19. August 2011 Lesezeit: ~4 Minuten

Stille… Klack!… Stille

Ein Film, zwölf Bilder. Eine Mittelformatkamera. Kein Model, kein Konzept. Das ist für mich etwas sehr Ungewohntes. Denn eigentlich habe ich meist Menschen vor der Linse, ein Notizbuch in meiner Fototasche, in dem penibel einige Ideen aufgeschrieben oder Skizzen gezeichnet sind, auf die ich mich während eines Shootings stützen kann. Dazu meine digitale Kamera, die mit einer 16GB-Speicherkarte gefüttert ist, die fast 600 Bilder aufzeichnet und die ausgestattet ist mit einem Monitor, auf dem ich jederzeit prüfen kann, ob alles passt.

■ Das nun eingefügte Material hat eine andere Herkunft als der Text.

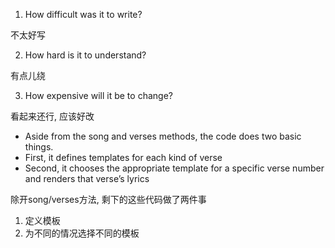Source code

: 1. How difficult was it to write?

不太好写

2. How hard is it to understand?

有点儿绕

3. How expensive will it be to change?

看起来还行, 应该好改

+ Aside from the song and verses methods, the code does two basic things.
+ First, it defines templates for each kind of verse
+ Second, it chooses the appropriate template for a specific verse number and renders that verse’s lyrics

除开song/verses方法, 剩下的这些代码做了两件事
1. 定义模板
2. 为不同的情况选择不同的模板



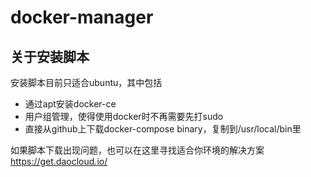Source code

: # docker-manager


关于安装脚本
----------
安装脚本目前只适合ubuntu，其中包括
 - 通过apt安装docker-ce
 - 用户组管理，使得使用docker时不再需要先打sudo
 - 直接从github上下载docker-compose binary，复制到/usr/local/bin里
 
如果脚本下载出现问题，也可以在这里寻找适合你环境的解决方案
https://get.daocloud.io/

Die digitale Kamera kommt jetzt auch mit, allerdings nur, um die Belichtung zu messen. Ich lasse mich auf ein Experiment ein, wie schon ein paar Mal zuvor: Ich möchte erst dann den Auslöser drücken, wenn ich mir hundert Prozent sicher bin, dass mich das, was da unwiderruflich auf dem Film landet, zufrieden stellt. Und das, was da auf dem Film landen soll, gehört eigentlich nicht zu meinen bevorzugten Fotomotiven. Denn Naturfotos im weitesten Sinn habe ich so gut wie nie gemacht.

Dass ich mit einer analogen Kamera losziehe, um auf Motivsuche zu gehen, ist eine ganz bewusste Entscheidung. Oft mache ich bei Projekten viele Fotos. Dabei bleibt das Komponieren des einzelnen Fotos und die intensive Beschäftigung mit einem Motiv jedoch manchmal auf der Strecke.

Ich möchte mich selbst ein bisschen zwingen, wieder genauer hinzusehen, über die Lichtsituation nachzudenken, den richtigen Ausschnitt zu finden und bewusst die Kamera einzustellen. Und ich möchte die Umgebung, in der ich mich befinde, intensiver und genauer wahrnehmen. Sachen entdecken, an denen ich vorher auf meiner Spazier- oder Joggingrunde schon 50 Mal vorbeigelaufen bin, ohne sie wirklich zu beachten.

Durch die Weinberge, Felder und den Wald wähle ich fast immer den gleichen Weg, wenn ich laufen gehe. Und genau diesen Weg, den ich mit allem, was sich in Sichtweite befindet,  in- und auswendig zu kennen glaube, schlage ich nun auch wieder ein. Mit Kameratasche und Verpflegung im Gepäck, da ich schon ahne, dass ich wieder die Zeit vergessen und lange unterwegs sein werde.

Was ich besonders genieße, ist die Stille um mich, denn obwohl ich gerade mal einen Katzensprung von daheim entfernt und ganz in der Nähe eines Wiesbadener Vorortes unterwegs bin, begegnen mir fast keine anderen Spaziergänger.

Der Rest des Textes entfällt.